To run the sample data locally:
$ python jobs/follower_count.py data/twitter_synthetic.txt
This should print out a summary of how many followers each user (represented by id) has:
5 2 6 1 7 3 8 2 9 1
You can also run a larger sample (the first 10 million rows of the full dataset mentioned above) locally though it will likely take several minutes to process:
$ python jobs/follower_count.py data/twitter_sample.txt.gz
After editing conf/mrjob-emr.conf you can also run the sample on Elastic MapReduce:
$ python jobs/follower_count.py -c conf/mrjob-emr.conf -r emr -o s3://your-bucket/your-output-location --no-output data/twitter_sample.txt.gz
You can also upload data to an S3 bucket and reference it that way:
$ python jobs/follower_count.py -c conf/mrjob-emr.conf -r emr -o s3://your-bucket/your-output-location --no-output s3://your-bucket/twitter_sample.txt.gz
You may also download the full dataset and run either the follower count or the histogram job. The following general steps are required:
- Download the whole data file from Kwak, Haewoon and Lee, Changhyun and Park, Hosung and Moon, Sue via bittorrent. I did this on a small EC2 instance in order to make uploading to S3 easier.
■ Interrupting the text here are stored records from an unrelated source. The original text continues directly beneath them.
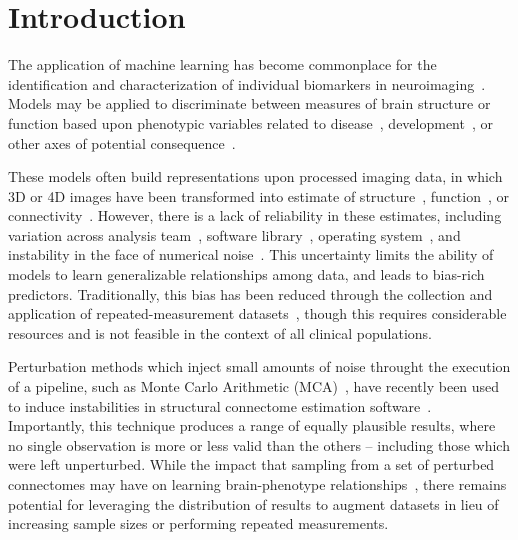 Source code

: \documentclass[10pt]{SelfArx} %
\affiliation{\textsuperscript{1}\textit{Montréal Neurological Institute, McGill University, Montréal, QC, Canada}}
\affiliation{\textsuperscript{2}\textit{Department of Computer Science and Software Engineering, Concordia University, Montréal, QC, Canada}}
\begin{document}
\flushbottom %
\maketitle %
\thispagestyle{empty} %

\pagestyle{fancy}
\section*{Introduction}

The application of machine learning has become commonplace for the identification and characterization of individual
biomarkers in neuroimaging~\cite{woo2017building}. Models may be applied to discriminate between measures of brain
structure or function based upon phenotypic variables related to
disease~\cite{Crossley2014-tg,Payabvash2019-tm,Tolan2018-nq}, development~\cite{Zhang2019-ko}, or other axes of
potential consequence~\cite{Zhu2018-cs,Park2015-uj}.

These models often build representations upon processed imaging data, in which 3D or 4D images have been transformed
into estimate of structure~\cite{wade2017machine}, function~\cite{weis2020sex}, or
connectivity~\cite{munsell2015evaluation}. However, there is a lack of reliability in these estimates, including
variation across analysis team~\cite{botvinik2020variability}, software library~\cite{bowring2019exploring}, operating
system~\cite{salari2020file}, and instability in the face of numerical noise~\cite{Kiar2020-kz}. This uncertainty
limits the ability of models to learn generalizable relationships among data, and leads to bias-rich predictors.
Traditionally, this bias has been reduced through the collection and application of repeated-measurement
datasets~\cite{sudlow2015uk,zuo2014open}, though this requires considerable resources and is not feasible in the
context of all clinical populations.

Perturbation methods which inject small amounts of noise throught the execution of a pipeline, such as Monte Carlo
Arithmetic (MCA)~\cite{Parker1997-qq,Denis2016-wo}, have recently been used to induce instabilities in structural
connectome estimation software~\cite{Kiar2020-lb}. Importantly, this technique produces a range of equally plausible
results, where no single observation is more or less valid than the others – including those which were left
unperturbed. While the impact that sampling from a set of perturbed connectomes may have on learning brain-phenotype
relationships~\cite{Kiar2020-kz}, there remains potential for leveraging the distribution of results to augment
datasets in lieu of increasing sample sizes or performing repeated measurements.
\end{document}
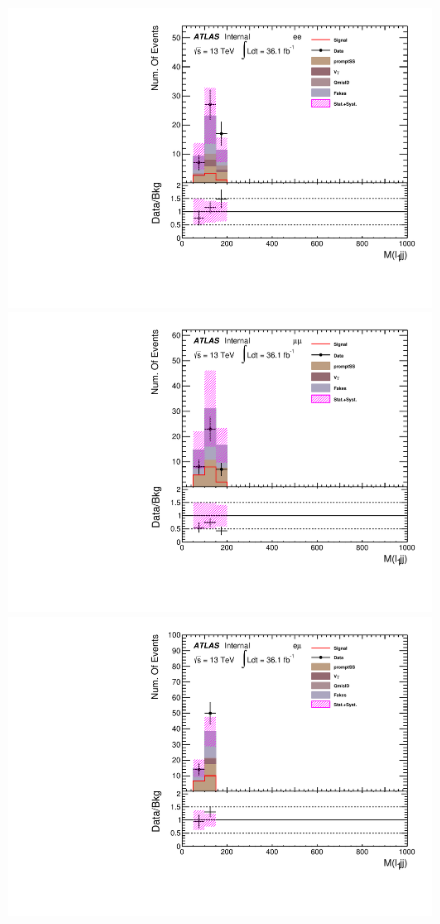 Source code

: \begin{figure}[h]
\begin{minipage}[t]{0.33\linewidth}
 \centering
 \includegraphics[width=1.0\textwidth,angle=-90]{fig/SigOpt/H340_S145_m_l1jj_ee.pdf}
 \end{minipage}
 \begin{minipage}[t]{0.33\linewidth}
 \centering
 \includegraphics[width=1.0\textwidth,angle=-90]{fig/SigOpt/H340_S145_m_l1jj_mumu.pdf}
 \end{minipage}
 \begin{minipage}[t]{0.33\linewidth}
 \centering
 \includegraphics[width=1.0\textwidth,angle=-90]{fig/SigOpt/H340_S145_m_l1jj_emu.pdf}

\end{minipage}
\end{figure}
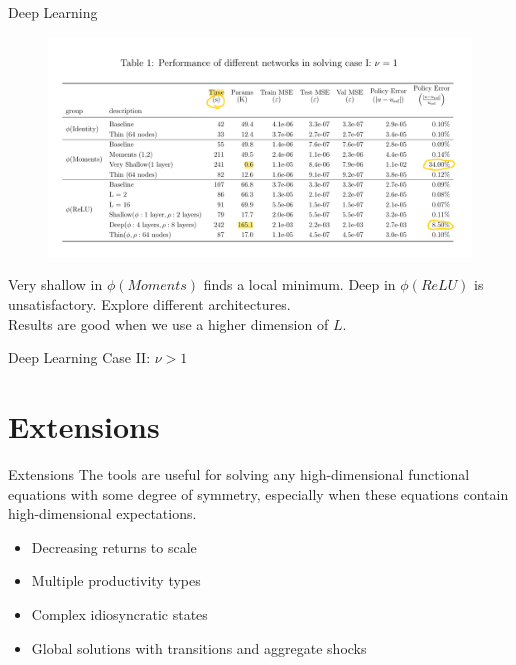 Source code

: \documentclass[dvipsnames,mathserif]{beamer}
\begin{document}
{\begin{frame}{Deep Learning}
\begin{figure}[h!]
\centering
\includegraphics[width = \textwidth]{6.png}
\end{figure}
Very shallow in $\phi(Moments)$ finds a local minimum. Deep in $\phi(ReLU)$ is unsatisfactory. Explore different architectures.\\
Results are good when we use a higher dimension of $L$.

\end{frame}

\begin{frame}{Deep Learning}
Case II: $\nu > 1$
\end{frame}

\section{Extensions}
\begin{frame}{Extensions}
The tools are useful for solving any high-dimensional functional equations with some degree of symmetry, especially when these equations contain high-dimensional expectations.
    \begin{itemize}
        \item Decreasing returns to scale\\
        \vspace{0.2cm}
        \item Multiple productivity types\\
        \vspace{0.2cm}
        \item Complex idiosyncratic states\\
        \vspace{0.2cm}
        \item Global solutions with transitions and aggregate shocks


\end{itemize}
\end{frame}}
\end{document}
- To make processing faster, decompress it, split it in to lots of smaller files (split -l 10000000 for example).
- Upload to an S3 bucket.
- Run the full job (it took a little over 15 minutes to read through 1.47 billion relationships and took just over an hour to complete).
python jobs/follower_histogram.py -c conf/mrjob-emr.conf -r emr -o s3://your-bucket/your-output-location --no-output s3://your-split-input-bucket/
Speeding things up with PyPy
While there are lots of other things to explore in the data, I also wanted to be able to run PyPy on Elastic MapReduce. Through the use of bootstrap actions, we can prepare our environment to use PyPy and tell MrJob to execute jobs with PyPy instead of system Python. The following need to be added to your configuration file (and vary between 32 and 64 bit):
# Use PyPy instead of system Python bootstrap_scripts: - bootstrap-pypy-64bit.sh python_bin: /home/hadoop/bin/pypy
This configuration change (available in conf/mrjob-emr-pypy-32bit.conf and conf/mrjob-emr-pypy-64bit.conf) also makes use of a custom bootstrap script found in conf/bootstrap-pypy-32bit.sh and conf/bootstrap-pypy-64bit.sh).
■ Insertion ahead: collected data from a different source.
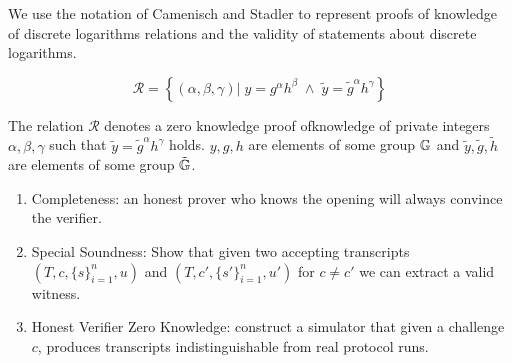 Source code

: {We use the notation of Camenisch and Stadler to represent proofs of knowledge of discrete logarithms relations and the validity of statements about discrete logarithms. 

\[
    \mathcal{R} = \left\{ (\alpha, \beta, \gamma) | \; y = g^{\alpha}h^{\beta} \; \wedge \; \tilde{y} = \tilde{g}^{\alpha}h^{\gamma} \right\}
\]

The relation $\mathcal{R}$ denotes a zero knowledge proof ofknowledge of private integers $\alpha, \beta, \gamma$ such that $\tilde{y} = \tilde{g}^{\alpha}h^{\gamma}$ holds. $y, g, h$ are elements of some group $\mathbb{G}$ and $\tilde{y}, \tilde{g}, \tilde{h}$ are elements of some group $\tilde{\mathbb{G}}$. 





\begin{enumerate}
    \item Completeness: an honest prover who knows the opening will always convince the verifier.
    
    \item Special Soundness: Show that given two accepting transcripts $(T, c, \{s\}_{i=1}^n, u)$ and $(T, c', \{s'\}_{i=1}^n, u')$ for $c \neq c'$ we can extract a valid witness.
    
    \item Honest Verifier Zero Knowledge: construct a simulator that given a challenge $c$, produces transcripts indistinguishable from real protocol runs.
\end{enumerate}



















}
A single run of follower_histogram.py with 8 c1.xlarge instances took approximately 66 minutes using Elastic MapReduce's system Python. A single run with the same configuration took approximately 44 minutes. While not a scientific comparison, that's a pretty impressive speedup for such a simple task. PyPy should speed things up even more for more complex tasks.